» EXERCISE GOAL
Nothing may be left out or changed. Print every entry.

Plain-text document sources:

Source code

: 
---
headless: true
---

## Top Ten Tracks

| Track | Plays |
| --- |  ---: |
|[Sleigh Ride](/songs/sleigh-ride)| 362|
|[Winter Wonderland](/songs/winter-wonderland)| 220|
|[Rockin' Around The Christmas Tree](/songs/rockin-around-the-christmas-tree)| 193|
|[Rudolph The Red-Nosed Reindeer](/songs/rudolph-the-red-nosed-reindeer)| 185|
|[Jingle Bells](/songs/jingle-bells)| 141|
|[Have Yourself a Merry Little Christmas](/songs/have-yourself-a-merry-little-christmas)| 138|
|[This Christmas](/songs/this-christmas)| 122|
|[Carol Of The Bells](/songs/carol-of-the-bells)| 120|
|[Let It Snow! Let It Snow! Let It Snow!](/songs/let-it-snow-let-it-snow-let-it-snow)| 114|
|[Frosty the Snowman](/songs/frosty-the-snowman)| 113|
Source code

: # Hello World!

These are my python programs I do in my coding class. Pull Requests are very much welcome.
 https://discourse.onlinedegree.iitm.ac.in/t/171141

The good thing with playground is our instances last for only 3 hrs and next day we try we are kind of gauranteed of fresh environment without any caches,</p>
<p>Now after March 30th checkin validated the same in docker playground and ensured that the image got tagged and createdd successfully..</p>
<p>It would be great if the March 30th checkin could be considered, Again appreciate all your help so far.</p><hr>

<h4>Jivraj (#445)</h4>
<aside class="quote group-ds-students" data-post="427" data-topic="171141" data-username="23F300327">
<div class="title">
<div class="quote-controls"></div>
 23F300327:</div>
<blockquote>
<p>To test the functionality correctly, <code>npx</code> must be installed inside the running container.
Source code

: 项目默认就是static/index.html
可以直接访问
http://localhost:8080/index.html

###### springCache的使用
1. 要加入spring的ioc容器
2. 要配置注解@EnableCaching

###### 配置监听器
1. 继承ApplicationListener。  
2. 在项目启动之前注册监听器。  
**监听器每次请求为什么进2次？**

» EXERCISE RESPONSE
Source code

: 
---
headless: true
---

## Top Ten Tracks

| Track | Plays |
| --- |  ---: |
|[Sleigh Ride](/songs/sleigh-ride)| 362|
|[Winter Wonderland](/songs/winter-wonderland)| 220|
|[Rockin' Around The Christmas Tree](/songs/rockin-around-the-christmas-tree)| 193|
|[Rudolph The Red-Nosed Reindeer](/songs/rudolph-the-red-nosed-reindeer)| 185|
|[Jingle Bells](/songs/jingle-bells)| 141|
|[Have Yourself a Merry Little Christmas](/songs/have-yourself-a-merry-little-christmas)| 138|
|[This Christmas](/songs/this-christmas)| 122|
|[Carol Of The Bells](/songs/carol-of-the-bells)| 120|
|[Let It Snow! Let It Snow! Let It Snow!](/songs/let-it-snow-let-it-snow-let-it-snow)| 114|
|[Frosty the Snowman](/songs/frosty-the-snowman)| 113|
Source code

: # Hello World!

These are my python programs I do in my coding class. Pull Requests are very much welcome.
 https://discourse.onlinedegree.iitm.ac.in/t/171141

The good thing with playground is our instances last for only 3 hrs and next day we try we are kind of gauranteed of fresh environment without any caches,</p>
<p>Now after March 30th checkin validated the same in docker playground and ensured that the image got tagged and createdd successfully..</p>
<p>It would be great if the March 30th checkin could be considered, Again appreciate all your help so far.</p><hr>

<h4>Jivraj (#445)</h4>
<aside class="quote group-ds-students" data-post="427" data-topic="171141" data-username="23F300327">
<div class="title">
<div class="quote-controls"></div>
 23F300327:</div>
<blockquote>
<p>To test the functionality correctly, <code>npx</code> must be installed inside the running container.
Source code

: 项目默认就是static/index.html
可以直接访问
http://localhost:8080/index.html

###### springCache的使用
1. 要加入spring的ioc容器
2. 要配置注解@EnableCaching

###### 配置监听器
1. 继承ApplicationListener。  
2. 在项目启动之前注册监听器。  
**监听器每次请求为什么进2次？**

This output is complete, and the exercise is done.